LA DATA

1 febbraio 1966

In America lo avevano soprannominato “faccia di pietra”, Joseph Frank Kesaton, al secolo Buster Keaton, icona del cinema muto, morto all’età di 70 anni, il 1° febbraio 1966. Doveva il soprannome all’espressione impassibile che sapeva mantenere in ogni circostanza e che scatenava, per contro, una comicità irresistibile. Anche il nome d’arte “Buster” (rompicollo, distruttore, indistruttibile) era un soprannome, che gli era stato dato dal celebre mago Houdini, dopo che lo aveva visto rialzarsi senza un graffio da una rovinosa caduta sulle scale di casa. Era, allora, appena un bambino che il padre, artista di vaudeville a capo di una piccola compagnia di teatranti, già preparava per il palcoscenico con duri allenamenti e altrettanto duri insegnamenti, convinto – a ragione – che il figlio avesse un talento naturale per l’arte di strada. Lo faceva lavorare così tanto che venne multato dalla città di New York per sfruttamento di minore.
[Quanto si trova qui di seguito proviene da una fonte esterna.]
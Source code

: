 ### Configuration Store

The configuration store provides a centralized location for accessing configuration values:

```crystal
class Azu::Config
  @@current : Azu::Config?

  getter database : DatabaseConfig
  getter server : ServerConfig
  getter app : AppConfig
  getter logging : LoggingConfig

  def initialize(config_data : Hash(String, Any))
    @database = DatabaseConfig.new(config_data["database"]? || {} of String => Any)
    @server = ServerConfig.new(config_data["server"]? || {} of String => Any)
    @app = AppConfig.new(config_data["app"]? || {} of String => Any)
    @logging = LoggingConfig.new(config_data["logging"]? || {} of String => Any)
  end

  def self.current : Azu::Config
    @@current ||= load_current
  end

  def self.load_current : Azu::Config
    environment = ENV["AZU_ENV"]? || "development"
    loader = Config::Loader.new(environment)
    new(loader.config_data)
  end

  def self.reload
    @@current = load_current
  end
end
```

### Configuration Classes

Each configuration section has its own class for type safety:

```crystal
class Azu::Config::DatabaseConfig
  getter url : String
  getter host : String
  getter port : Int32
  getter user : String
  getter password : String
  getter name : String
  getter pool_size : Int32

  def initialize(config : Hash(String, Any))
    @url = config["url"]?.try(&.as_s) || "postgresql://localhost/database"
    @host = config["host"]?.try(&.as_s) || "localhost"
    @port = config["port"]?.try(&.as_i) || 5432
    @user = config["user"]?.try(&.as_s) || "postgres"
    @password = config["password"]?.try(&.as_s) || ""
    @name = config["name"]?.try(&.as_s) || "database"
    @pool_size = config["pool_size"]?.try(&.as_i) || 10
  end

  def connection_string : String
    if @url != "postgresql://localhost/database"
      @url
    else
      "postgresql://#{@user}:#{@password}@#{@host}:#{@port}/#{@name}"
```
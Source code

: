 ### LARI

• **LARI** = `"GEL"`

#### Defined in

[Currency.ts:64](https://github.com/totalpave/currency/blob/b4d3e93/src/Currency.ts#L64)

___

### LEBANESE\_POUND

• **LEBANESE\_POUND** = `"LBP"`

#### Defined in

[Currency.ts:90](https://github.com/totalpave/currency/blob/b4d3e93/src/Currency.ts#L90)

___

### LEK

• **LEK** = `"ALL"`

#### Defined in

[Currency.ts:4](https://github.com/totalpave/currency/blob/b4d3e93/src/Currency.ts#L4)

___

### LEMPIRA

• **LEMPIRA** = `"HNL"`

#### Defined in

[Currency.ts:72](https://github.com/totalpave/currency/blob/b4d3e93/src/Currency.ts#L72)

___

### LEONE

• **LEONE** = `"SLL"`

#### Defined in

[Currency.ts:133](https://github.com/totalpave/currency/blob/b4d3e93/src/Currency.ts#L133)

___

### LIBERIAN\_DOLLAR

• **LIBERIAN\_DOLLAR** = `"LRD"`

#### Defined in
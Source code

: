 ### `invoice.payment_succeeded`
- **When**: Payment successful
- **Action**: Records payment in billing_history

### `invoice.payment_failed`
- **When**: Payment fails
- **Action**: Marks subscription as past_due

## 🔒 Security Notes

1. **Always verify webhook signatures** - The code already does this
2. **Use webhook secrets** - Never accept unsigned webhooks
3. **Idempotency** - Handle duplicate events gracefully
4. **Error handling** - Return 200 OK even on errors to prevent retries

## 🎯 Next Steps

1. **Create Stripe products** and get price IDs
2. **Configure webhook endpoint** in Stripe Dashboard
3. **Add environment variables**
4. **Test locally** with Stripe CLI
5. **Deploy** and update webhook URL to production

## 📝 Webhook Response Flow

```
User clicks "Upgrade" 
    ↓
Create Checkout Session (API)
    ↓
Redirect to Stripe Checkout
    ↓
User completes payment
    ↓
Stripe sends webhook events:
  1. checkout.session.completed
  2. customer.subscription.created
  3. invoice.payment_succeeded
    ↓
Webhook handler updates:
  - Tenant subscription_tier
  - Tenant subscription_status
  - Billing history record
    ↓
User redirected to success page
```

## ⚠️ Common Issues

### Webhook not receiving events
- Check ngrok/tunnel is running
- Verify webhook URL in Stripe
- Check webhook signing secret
Era nato a Piqua, in Kansas, il 4 ottobre 1895 ed era cresciuto come saltimbanco, attore di strada, illusionista, tanto che a 20 anni era già una star e lavorava in proprio a New York. Nella Grande mela, peraltro, conobbe Natalie Talmadge – segretaria privata del divo del cinema comico Roscoe “Fatty” Arbukcle – che Keaton sposò nel 1921 e grazie alla quale ebbe il primo contratto per il cinema proprio da Arbuckle. Il duo Keaton-Arbukcle ebbe un successo clamoroso, produsse una ventina di cortometraggi comici del genere slapstick comedy che prepararono la strada all’esplosiva ascesa del geniale giovane Buster, nel mondo del cinema.

Fu proprio in quel periodo, infatti, che Keaton decise di mettersi in proprio con la “Buster Keaton Comedies”, per la quale, nei tre anni successivi, scrisse, girò e interpretò 23 cortometraggi, seguiti dai film La palla n° 13, Il navigatore, Io e la boxe, Come vinsi la guerra, che hanno fatto la storia del cinema.

L’inizio della fine fu quando Keaton, accettando le regole della Metro Goldwyn-Mayer, cedette la regia dei suoi film. L’avvento del sonoro, fece il resto. Cominciò a bere, venne abbandonato dalla moglie, rischiò di morire per a un attacco di delirium tremens e non recuperò mai fino in fondo la stima di sé. La sua stella era tramontata del tutto e, tranne alcune brevi apparizioni (Chaplin lo chiamò, per solidarietà e come tributo a un maestro ormai dimenticato, a interpretare il pianista triste in Luci della ribalta), sparì dal mondo del cinema, fino al 1960 quando Hollywood gli attribuì un tardivo Oscar alla carriera.